Task to complete:
Would you please reproduce all the entries word for word, minus the pictures?
** Opening Exercise data block **
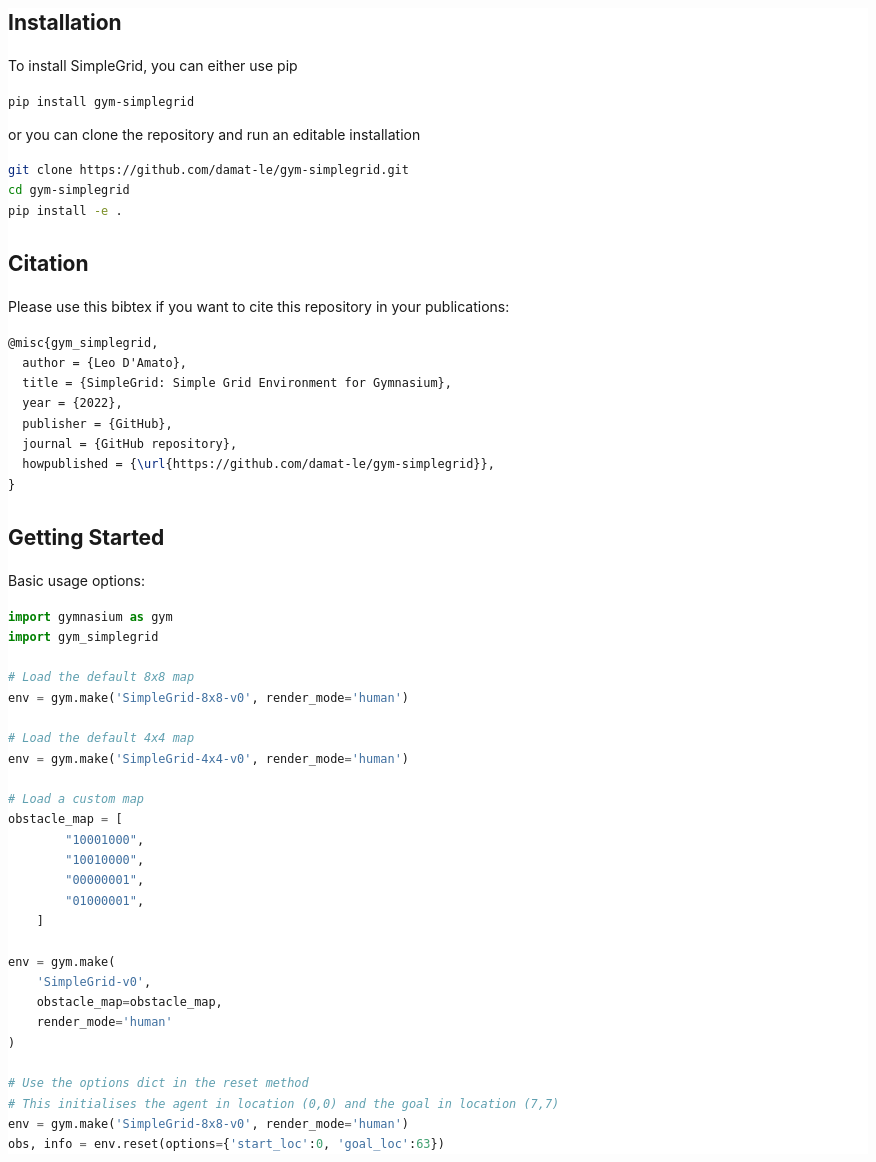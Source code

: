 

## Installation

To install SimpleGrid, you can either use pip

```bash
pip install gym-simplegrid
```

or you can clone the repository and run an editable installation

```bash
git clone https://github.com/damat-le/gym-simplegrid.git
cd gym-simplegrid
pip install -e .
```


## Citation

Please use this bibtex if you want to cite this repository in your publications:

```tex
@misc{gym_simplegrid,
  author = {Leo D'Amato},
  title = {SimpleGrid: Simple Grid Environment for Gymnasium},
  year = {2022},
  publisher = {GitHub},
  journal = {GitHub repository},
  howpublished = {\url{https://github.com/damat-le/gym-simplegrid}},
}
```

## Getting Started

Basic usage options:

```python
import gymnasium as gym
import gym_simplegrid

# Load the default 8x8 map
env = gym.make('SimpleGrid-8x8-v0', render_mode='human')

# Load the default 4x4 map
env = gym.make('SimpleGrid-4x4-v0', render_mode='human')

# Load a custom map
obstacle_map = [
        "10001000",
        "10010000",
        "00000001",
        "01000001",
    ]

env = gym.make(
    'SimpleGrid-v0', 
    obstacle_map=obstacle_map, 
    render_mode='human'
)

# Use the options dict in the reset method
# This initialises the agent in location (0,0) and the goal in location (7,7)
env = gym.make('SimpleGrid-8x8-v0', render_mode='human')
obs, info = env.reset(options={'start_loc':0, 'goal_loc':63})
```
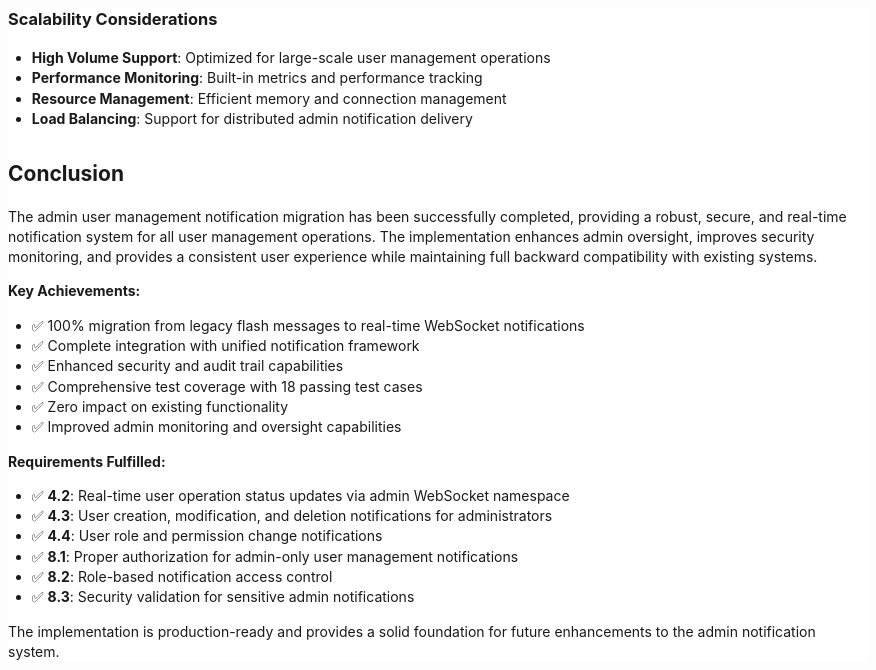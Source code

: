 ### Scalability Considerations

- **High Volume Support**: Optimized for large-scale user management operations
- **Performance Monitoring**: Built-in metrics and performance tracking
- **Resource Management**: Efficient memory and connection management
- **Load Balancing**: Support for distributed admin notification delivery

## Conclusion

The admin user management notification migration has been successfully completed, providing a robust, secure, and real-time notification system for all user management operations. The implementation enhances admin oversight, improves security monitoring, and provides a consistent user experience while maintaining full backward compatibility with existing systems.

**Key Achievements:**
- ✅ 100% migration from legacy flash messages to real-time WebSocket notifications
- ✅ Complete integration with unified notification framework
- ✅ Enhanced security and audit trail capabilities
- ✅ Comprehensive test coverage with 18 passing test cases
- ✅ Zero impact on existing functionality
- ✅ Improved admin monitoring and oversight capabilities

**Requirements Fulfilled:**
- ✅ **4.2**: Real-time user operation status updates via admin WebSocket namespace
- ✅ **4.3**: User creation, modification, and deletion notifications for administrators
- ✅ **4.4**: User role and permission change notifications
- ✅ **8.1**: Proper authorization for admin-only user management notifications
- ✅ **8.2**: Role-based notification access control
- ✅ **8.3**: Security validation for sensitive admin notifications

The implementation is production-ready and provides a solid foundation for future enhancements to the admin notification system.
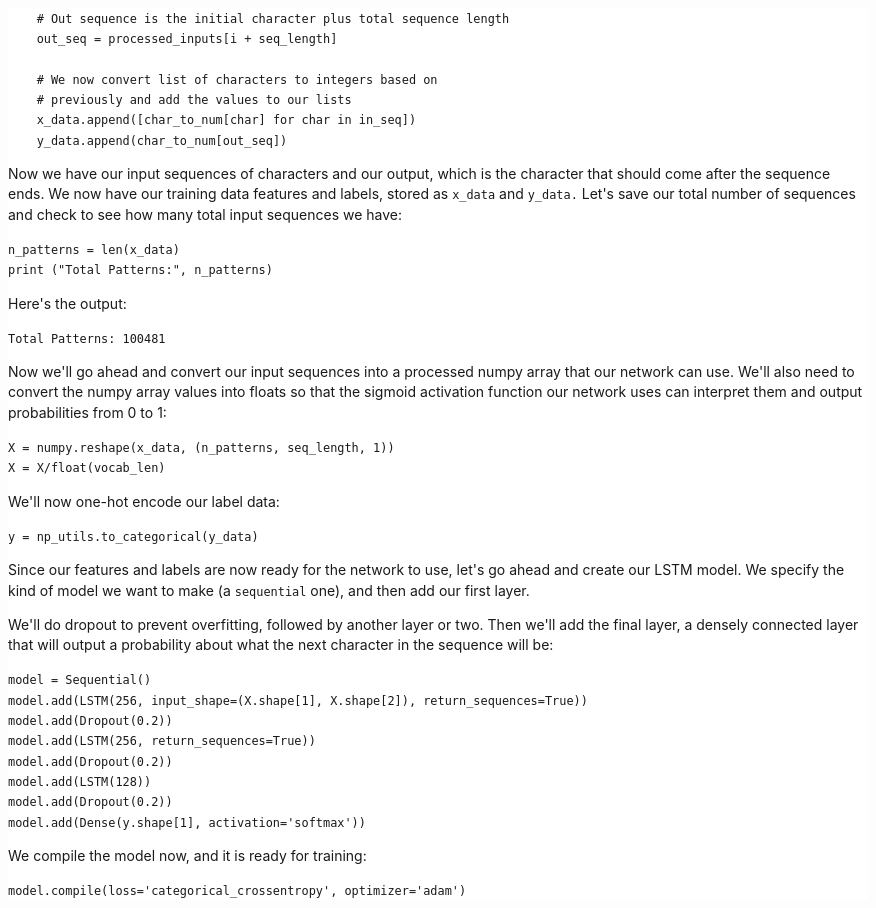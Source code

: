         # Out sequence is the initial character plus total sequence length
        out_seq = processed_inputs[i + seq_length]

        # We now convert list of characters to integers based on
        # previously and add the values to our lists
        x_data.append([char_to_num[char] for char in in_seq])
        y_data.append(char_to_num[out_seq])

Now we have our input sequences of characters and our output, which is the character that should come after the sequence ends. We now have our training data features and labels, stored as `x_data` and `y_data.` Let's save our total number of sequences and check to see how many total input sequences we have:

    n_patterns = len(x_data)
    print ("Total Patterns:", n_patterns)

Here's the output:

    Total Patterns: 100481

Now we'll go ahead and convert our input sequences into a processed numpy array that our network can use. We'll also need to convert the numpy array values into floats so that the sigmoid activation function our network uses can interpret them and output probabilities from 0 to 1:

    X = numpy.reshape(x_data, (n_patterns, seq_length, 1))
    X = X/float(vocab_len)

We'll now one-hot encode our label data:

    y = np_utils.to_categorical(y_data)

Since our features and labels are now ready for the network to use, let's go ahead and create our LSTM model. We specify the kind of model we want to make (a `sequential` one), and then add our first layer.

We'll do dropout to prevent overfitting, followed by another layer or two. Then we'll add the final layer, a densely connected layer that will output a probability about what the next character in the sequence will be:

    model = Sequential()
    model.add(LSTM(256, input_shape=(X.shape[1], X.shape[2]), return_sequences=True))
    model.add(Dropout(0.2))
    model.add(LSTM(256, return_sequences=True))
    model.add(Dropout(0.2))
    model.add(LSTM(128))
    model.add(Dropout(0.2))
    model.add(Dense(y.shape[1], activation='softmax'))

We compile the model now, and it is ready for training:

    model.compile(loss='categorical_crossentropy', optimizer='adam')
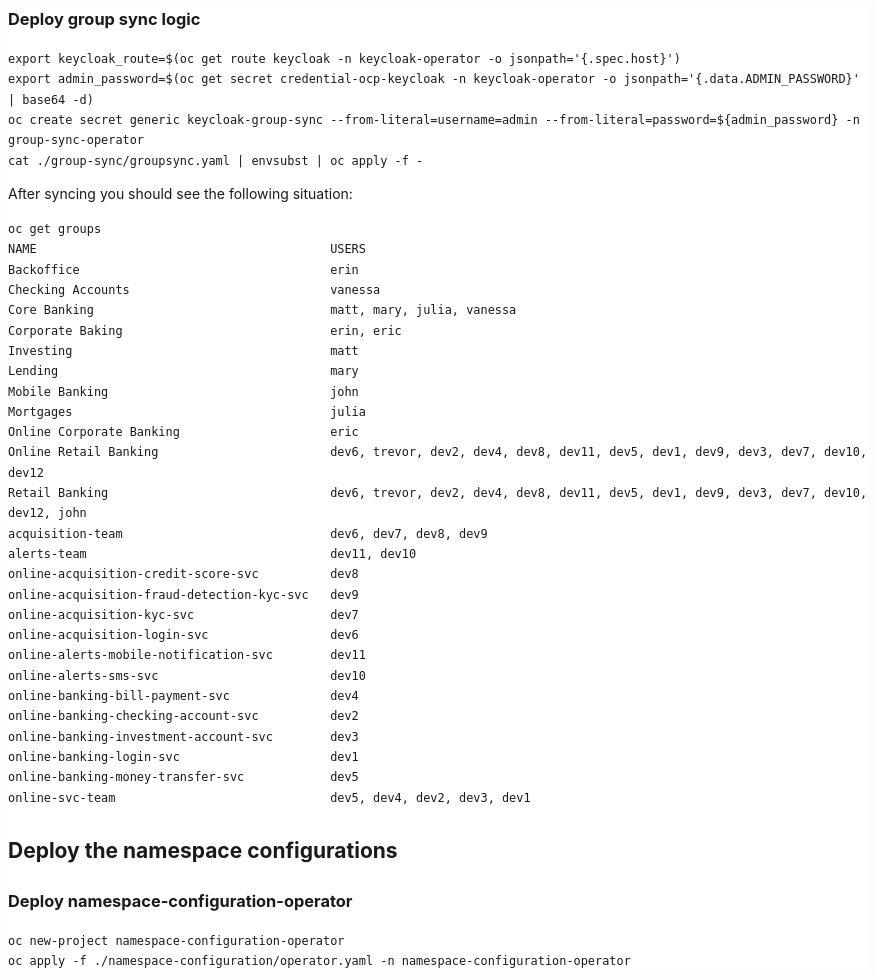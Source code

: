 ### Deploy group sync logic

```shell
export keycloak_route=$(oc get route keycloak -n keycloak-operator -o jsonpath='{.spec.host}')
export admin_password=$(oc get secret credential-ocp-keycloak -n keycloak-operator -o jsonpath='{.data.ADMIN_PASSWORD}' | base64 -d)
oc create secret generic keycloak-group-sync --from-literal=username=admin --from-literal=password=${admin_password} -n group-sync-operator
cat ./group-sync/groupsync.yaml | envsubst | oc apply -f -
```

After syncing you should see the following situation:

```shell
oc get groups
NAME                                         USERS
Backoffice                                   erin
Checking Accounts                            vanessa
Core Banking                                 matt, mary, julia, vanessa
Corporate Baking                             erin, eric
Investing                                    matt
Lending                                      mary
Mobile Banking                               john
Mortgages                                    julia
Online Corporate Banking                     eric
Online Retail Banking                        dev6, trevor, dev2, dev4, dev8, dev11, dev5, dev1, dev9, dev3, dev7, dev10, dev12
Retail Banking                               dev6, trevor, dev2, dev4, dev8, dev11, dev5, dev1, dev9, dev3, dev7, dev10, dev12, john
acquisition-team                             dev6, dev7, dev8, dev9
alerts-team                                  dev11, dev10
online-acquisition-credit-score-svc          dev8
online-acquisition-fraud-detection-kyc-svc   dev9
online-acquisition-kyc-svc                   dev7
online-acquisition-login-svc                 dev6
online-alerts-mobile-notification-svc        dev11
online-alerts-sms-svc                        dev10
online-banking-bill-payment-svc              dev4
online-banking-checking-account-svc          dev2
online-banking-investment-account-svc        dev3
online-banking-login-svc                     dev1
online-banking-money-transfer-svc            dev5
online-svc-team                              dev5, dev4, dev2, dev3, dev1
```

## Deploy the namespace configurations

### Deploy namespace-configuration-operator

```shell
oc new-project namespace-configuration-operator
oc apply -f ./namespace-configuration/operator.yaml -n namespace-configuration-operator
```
** Closing Exercise data block **
Task output:
Source code

: 

## Installation

To install SimpleGrid, you can either use pip

```bash
pip install gym-simplegrid
```

or you can clone the repository and run an editable installation

```bash
git clone https://github.com/damat-le/gym-simplegrid.git
cd gym-simplegrid
pip install -e .
```


## Citation

Please use this bibtex if you want to cite this repository in your publications:

```tex
@misc{gym_simplegrid,
  author = {Leo D'Amato},
  title = {SimpleGrid: Simple Grid Environment for Gymnasium},
  year = {2022},
  publisher = {GitHub},
  journal = {GitHub repository},
  howpublished = {\url{https://github.com/damat-le/gym-simplegrid}},
}
```

## Getting Started

Basic usage options:

```python
import gymnasium as gym
import gym_simplegrid

# Load the default 8x8 map
env = gym.make('SimpleGrid-8x8-v0', render_mode='human')

# Load the default 4x4 map
env = gym.make('SimpleGrid-4x4-v0', render_mode='human')

# Load a custom map
obstacle_map = [
        "10001000",
        "10010000",
        "00000001",
        "01000001",
    ]

env = gym.make(
    'SimpleGrid-v0', 
    obstacle_map=obstacle_map, 
    render_mode='human'
)

# Use the options dict in the reset method
# This initialises the agent in location (0,0) and the goal in location (7,7)
env = gym.make('SimpleGrid-8x8-v0', render_mode='human')
obs, info = env.reset(options={'start_loc':0, 'goal_loc':63})
```
Source code

: ### Scalability Considerations

- **High Volume Support**: Optimized for large-scale user management operations
- **Performance Monitoring**: Built-in metrics and performance tracking
- **Resource Management**: Efficient memory and connection management
- **Load Balancing**: Support for distributed admin notification delivery

## Conclusion

The admin user management notification migration has been successfully completed, providing a robust, secure, and real-time notification system for all user management operations. The implementation enhances admin oversight, improves security monitoring, and provides a consistent user experience while maintaining full backward compatibility with existing systems.

**Key Achievements:**
- ✅ 100% migration from legacy flash messages to real-time WebSocket notifications
- ✅ Complete integration with unified notification framework
- ✅ Enhanced security and audit trail capabilities
- ✅ Comprehensive test coverage with 18 passing test cases
- ✅ Zero impact on existing functionality
- ✅ Improved admin monitoring and oversight capabilities

**Requirements Fulfilled:**
- ✅ **4.2**: Real-time user operation status updates via admin WebSocket namespace
- ✅ **4.3**: User creation, modification, and deletion notifications for administrators
- ✅ **4.4**: User role and permission change notifications
- ✅ **8.1**: Proper authorization for admin-only user management notifications
- ✅ **8.2**: Role-based notification access control
- ✅ **8.3**: Security validation for sensitive admin notifications

The implementation is production-ready and provides a solid foundation for future enhancements to the admin notification system.
Source code

:         # Out sequence is the initial character plus total sequence length
        out_seq = processed_inputs[i + seq_length]

        # We now convert list of characters to integers based on
        # previously and add the values to our lists
        x_data.append([char_to_num[char] for char in in_seq])
        y_data.append(char_to_num[out_seq])

Now we have our input sequences of characters and our output, which is the character that should come after the sequence ends. We now have our training data features and labels, stored as `x_data` and `y_data.` Let's save our total number of sequences and check to see how many total input sequences we have:

    n_patterns = len(x_data)
    print ("Total Patterns:", n_patterns)

Here's the output:

    Total Patterns: 100481

Now we'll go ahead and convert our input sequences into a processed numpy array that our network can use. We'll also need to convert the numpy array values into floats so that the sigmoid activation function our network uses can interpret them and output probabilities from 0 to 1:

    X = numpy.reshape(x_data, (n_patterns, seq_length, 1))
    X = X/float(vocab_len)

We'll now one-hot encode our label data:

    y = np_utils.to_categorical(y_data)

Since our features and labels are now ready for the network to use, let's go ahead and create our LSTM model. We specify the kind of model we want to make (a `sequential` one), and then add our first layer.

We'll do dropout to prevent overfitting, followed by another layer or two. Then we'll add the final layer, a densely connected layer that will output a probability about what the next character in the sequence will be:

    model = Sequential()
    model.add(LSTM(256, input_shape=(X.shape[1], X.shape[2]), return_sequences=True))
    model.add(Dropout(0.2))
    model.add(LSTM(256, return_sequences=True))
    model.add(Dropout(0.2))
    model.add(LSTM(128))
    model.add(Dropout(0.2))
    model.add(Dense(y.shape[1], activation='softmax'))

We compile the model now, and it is ready for training:

    model.compile(loss='categorical_crossentropy', optimizer='adam')
Source code

: ### Deploy group sync logic

```shell
export keycloak_route=$(oc get route keycloak -n keycloak-operator -o jsonpath='{.spec.host}')
export admin_password=$(oc get secret credential-ocp-keycloak -n keycloak-operator -o jsonpath='{.data.ADMIN_PASSWORD}' | base64 -d)
oc create secret generic keycloak-group-sync --from-literal=username=admin --from-literal=password=${admin_password} -n group-sync-operator
cat ./group-sync/groupsync.yaml | envsubst | oc apply -f -
```

After syncing you should see the following situation:

```shell
oc get groups
NAME                                         USERS
Backoffice                                   erin
Checking Accounts                            vanessa
Core Banking                                 matt, mary, julia, vanessa
Corporate Baking                             erin, eric
Investing                                    matt
Lending                                      mary
Mobile Banking                               john
Mortgages                                    julia
Online Corporate Banking                     eric
Online Retail Banking                        dev6, trevor, dev2, dev4, dev8, dev11, dev5, dev1, dev9, dev3, dev7, dev10, dev12
Retail Banking                               dev6, trevor, dev2, dev4, dev8, dev11, dev5, dev1, dev9, dev3, dev7, dev10, dev12, john
acquisition-team                             dev6, dev7, dev8, dev9
alerts-team                                  dev11, dev10
online-acquisition-credit-score-svc          dev8
online-acquisition-fraud-detection-kyc-svc   dev9
online-acquisition-kyc-svc                   dev7
online-acquisition-login-svc                 dev6
online-alerts-mobile-notification-svc        dev11
online-alerts-sms-svc                        dev10
online-banking-bill-payment-svc              dev4
online-banking-checking-account-svc          dev2
online-banking-investment-account-svc        dev3
online-banking-login-svc                     dev1
online-banking-money-transfer-svc            dev5
online-svc-team                              dev5, dev4, dev2, dev3, dev1
```

## Deploy the namespace configurations

### Deploy namespace-configuration-operator

```shell
oc new-project namespace-configuration-operator
oc apply -f ./namespace-configuration/operator.yaml -n namespace-configuration-operator
```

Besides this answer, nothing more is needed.